▶ [Provided data]

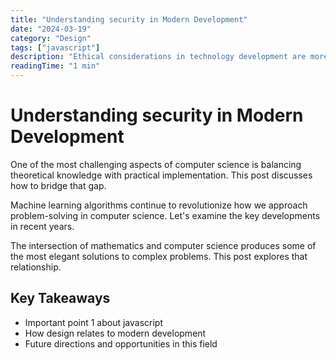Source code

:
 ```yaml
---
title: "Understanding security in Modern Development"
date: "2024-03-19"
category: "Design"
tags: ["javascript"]
description: "Ethical considerations in technology development are more important than ever. This article examines some of the critica..."
readingTime: "1 min"
---
```


# Understanding security in Modern Development

One of the most challenging aspects of computer science is balancing theoretical knowledge with practical implementation. This post discusses how to bridge that gap.

Machine learning algorithms continue to revolutionize how we approach problem-solving in computer science. Let's examine the key developments in recent years.

The intersection of mathematics and computer science produces some of the most elegant solutions to complex problems. This post explores that relationship.

## Key Takeaways

- Important point 1 about javascript
- How design relates to modern development
- Future directions and opportunities in this field
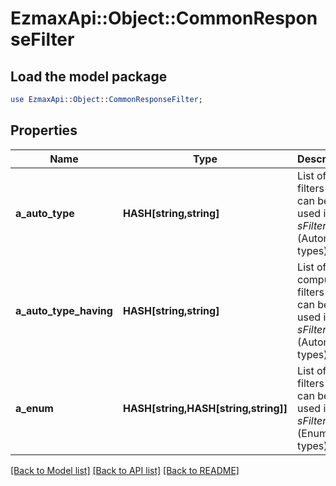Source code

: # EzmaxApi::Object::CommonResponseFilter

## Load the model package
```perl
use EzmaxApi::Object::CommonResponseFilter;
```

## Properties
Name | Type | Description | Notes
------------ | ------------- | ------------- | -------------
**a_auto_type** | **HASH[string,string]** | List of filters that can be used in *sFilter* (Automatic types) | [optional] 
**a_auto_type_having** | **HASH[string,string]** | List of computed filters that can be used in *sFilter* (Automatic types) | [optional] 
**a_enum** | **HASH[string,HASH[string,string]]** | List of filters that can be used in *sFilter* (Enum types) | [optional] 

[[Back to Model list]](../README.md#documentation-for-models) [[Back to API list]](../README.md#documentation-for-api-endpoints) [[Back to README]](../README.md)


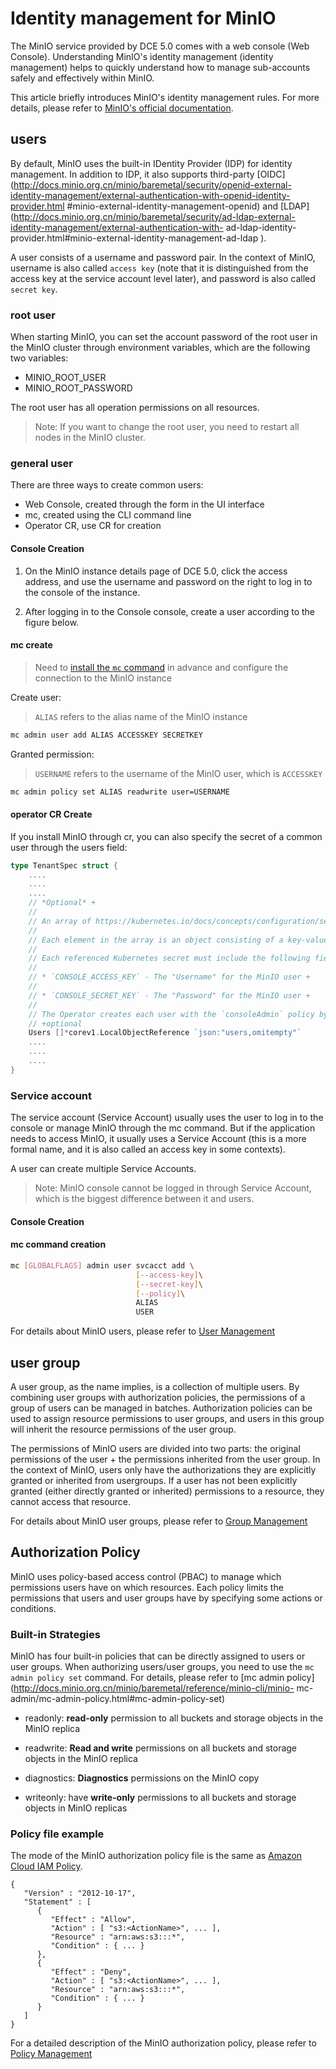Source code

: # Identity management for MinIO

The MinIO service provided by DCE 5.0 comes with a web console (Web Console). Understanding MinIO's identity management (identity management) helps to quickly understand how to manage sub-accounts safely and effectively within MinIO.

This article briefly introduces MinIO's identity management rules. For more details, please refer to [MinIO's official documentation](http://docs.minio.org.cn/minio/baremetal/index.html).

## users

By default, MinIO uses the built-in IDentity Provider (IDP) for identity management. In addition to IDP, it also supports third-party [OIDC] (http://docs.minio.org.cn/minio/baremetal/security/openid-external-identity-management/external-authentication-with-openid-identity-provider.html #minio-external-identity-management-openid) and [LDAP](http://docs.minio.org.cn/minio/baremetal/security/ad-ldap-external-identity-management/external-authentication-with- ad-ldap-identity-provider.html#minio-external-identity-management-ad-ldap ).

A user consists of a username and password pair. In the context of MinIO, username is also called `access key` (note that it is distinguished from the access key at the service account level later), and password is also called `secret key`.

### root user

When starting MinIO, you can set the account password of the root user in the MinIO cluster through environment variables, which are the following two variables:

- MINIO_ROOT_USER
- MINIO_ROOT_PASSWORD

The root user has all operation permissions on all resources.

> Note: If you want to change the root user, you need to restart all nodes in the MinIO cluster.

### general user

There are three ways to create common users:

- Web Console, created through the form in the UI interface
- mc, created using the CLI command line
- Operator CR, use CR for creation

#### Console Creation

1. On the MinIO instance details page of DCE 5.0, click the access address, and use the username and password on the right to log in to the console of the instance.

    <!--screenshot-->

2. After logging in to the Console console, create a user according to the figure below.

    <!--screenshot-->

#### mc create

> Need to [install the `mc` command](https://min.io/docs/minio/linux/reference/minio-mc.html?ref=docs#install-mc) in advance and configure the connection to the MinIO instance

Create user:

> `ALIAS` refers to the alias name of the MinIO instance

```bash
mc admin user add ALIAS ACCESSKEY SECRETKEY
```

Granted permission:

> `USERNAME` refers to the username of the MinIO user, which is `ACCESSKEY`

```bash
mc admin policy set ALIAS readwrite user=USERNAME
```

#### operator CR Create

If you install MinIO through cr, you can also specify the secret of a common user through the users field:

```go
type TenantSpec struct {
    ....
    ....
    ....
    // *Optional* +
    //
    // An array of https://kubernetes.io/docs/concepts/configuration/secret/[Kubernetes opaque secrets] to use for generating MinIO users during tenant provisioning. +
    //
    // Each element in the array is an object consisting of a key-value pair `name: <string>`, where the `<string>` references an opaque Kubernetes secret. +
    //
    // Each referenced Kubernetes secret must include the following fields: +
    //
    // * `CONSOLE_ACCESS_KEY` - The "Username" for the MinIO user +
    //
    // * `CONSOLE_SECRET_KEY` - The "Password" for the MinIO user +
    //
    // The Operator creates each user with the `consoleAdmin` policy by default. You can change the assigned policy after the Tenant starts. +
    // +optional
    Users []*corev1.LocalObjectReference `json:"users,omitempty"`
    ....
    ....
    ....
}
```

### Service account

The service account (Service Account) usually uses the user to log in to the console or manage MinIO through the mc command. But if the application needs to access MinIO, it usually uses a Service Account (this is a more formal name, and it is also called an access key in some contexts).

A user can create multiple Service Accounts.

> Note: MinIO console cannot be logged in through Service Account, which is the biggest difference between it and users.

#### Console Creation

<!--screenshot-->

#### mc command creation

```bash
mc [GLOBALFLAGS] admin user svcacct add \
                            [--access-key]\
                            [--secret-key]\
                            [--policy]\
                            ALIAS
                            USER
```

For details about MinIO users, please refer to [User Management](http://docs.minio.org.cn/minio/baremetal/security/minio-identity-management/user-management.html)

## user group

A user group, as the name implies, is a collection of multiple users. By combining user groups with authorization policies, the permissions of a group of users can be managed in batches. Authorization policies can be used to assign resource permissions to user groups, and users in this group will inherit the resource permissions of the user group.

The permissions of MinIO users are divided into two parts: the original permissions of the user + the permissions inherited from the user group. In the context of MinIO, users only have the authorizations they are explicitly granted or inherited from usergroups. If a user has not been explicitly granted (either directly granted or inherited) permissions to a resource, they cannot access that resource.

For details about MinIO user groups, please refer to [Group Management](http://docs.minio.org.cn/minio/baremetal/security/minio-identity-management/group-management.html)

## Authorization Policy

MinIO uses policy-based access control (PBAC) to manage which permissions users have on which resources. Each policy limits the permissions that users and user groups have by specifying some actions or conditions.

### Built-in Strategies

MinIO has four built-in policies that can be directly assigned to users or user groups. When authorizing users/user groups, you need to use the `mc admin policy set` command. For details, please refer to [mc admin policy](http://docs.minio.org.cn/minio/baremetal/reference/minio-cli/minio- mc-admin/mc-admin-policy.html#mc-admin-policy-set)

- readonly: **read-only** permission to all buckets and storage objects in the MinIO replica

- readwrite: **Read and write** permissions on all buckets and storage objects in the MinIO replica

- diagnostics: **Diagnostics** permissions on the MinIO copy

- writeonly: have **write-only** permissions to all buckets and storage objects in MinIO replicas

### Policy file example

 The mode of the MinIO authorization policy file is the same as [Amazon Cloud IAM Policy](https://docs.aws.amazon.com/IAM/latest/UserGuide/access.html).

```
{
   "Version" : "2012-10-17",
   "Statement" : [
      {
         "Effect" : "Allow",
         "Action" : [ "s3:<ActionName>", ... ],
         "Resource" : "arn:aws:s3:::*",
         "Condition" : { ... }
      },
      {
         "Effect" : "Deny",
         "Action" : [ "s3:<ActionName>", ... ],
         "Resource" : "arn:aws:s3:::*",
         "Condition" : { ... }
      }
   ]
}
```


For a detailed description of the MinIO authorization policy, please refer to [Policy Management](http://docs.minio.org.cn/minio/baremetal/security/minio-identity-management/policy-based-access-control.html)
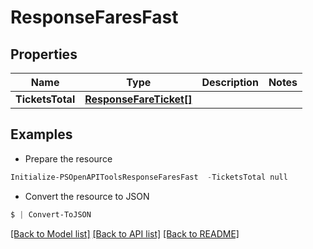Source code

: # ResponseFaresFast
## Properties

Name | Type | Description | Notes
------------ | ------------- | ------------- | -------------
**TicketsTotal** | [**ResponseFareTicket[]**](ResponseFareTicket.md) |  | 

## Examples

- Prepare the resource
```powershell
Initialize-PSOpenAPIToolsResponseFaresFast  -TicketsTotal null
```

- Convert the resource to JSON
```powershell
$ | Convert-ToJSON
```

[[Back to Model list]](../README.md#documentation-for-models) [[Back to API list]](../README.md#documentation-for-api-endpoints) [[Back to README]](../README.md)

▶ [Your objective] Lines containing the word "change" must be found in the data above and copied.

▶ [Problem solution]
> Note: If you want to change the root user, you need to restart all nodes in the MinIO cluster.
    // The Operator creates each user with the `consoleAdmin` policy by default. You can change the assigned policy after the Tenant starts. +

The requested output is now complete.